For the data below, give again exactly the lines from the one containing "tokenizer and part-of-speech tagger." through the one containing "M-x kuromoji-start", both ends included, and no others.

*** Record set Section Begins ***

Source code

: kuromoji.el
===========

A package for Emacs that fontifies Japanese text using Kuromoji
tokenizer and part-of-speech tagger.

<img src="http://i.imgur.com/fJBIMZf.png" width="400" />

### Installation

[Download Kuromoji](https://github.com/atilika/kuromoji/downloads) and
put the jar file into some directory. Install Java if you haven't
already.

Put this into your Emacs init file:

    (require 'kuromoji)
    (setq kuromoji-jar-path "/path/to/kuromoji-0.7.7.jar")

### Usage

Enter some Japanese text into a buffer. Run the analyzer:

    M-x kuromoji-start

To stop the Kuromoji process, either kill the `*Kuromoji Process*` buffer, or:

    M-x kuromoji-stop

*** Record set Section Ends ***

» Your solution
tokenizer and part-of-speech tagger.

<img src="http://i.imgur.com/fJBIMZf.png" width="400" />

### Installation

[Download Kuromoji](https://github.com/atilika/kuromoji/downloads) and
put the jar file into some directory. Install Java if you haven't
already.

Put this into your Emacs init file:

    (require 'kuromoji)
    (setq kuromoji-jar-path "/path/to/kuromoji-0.7.7.jar")

### Usage

Enter some Japanese text into a buffer. Run the analyzer:

    M-x kuromoji-start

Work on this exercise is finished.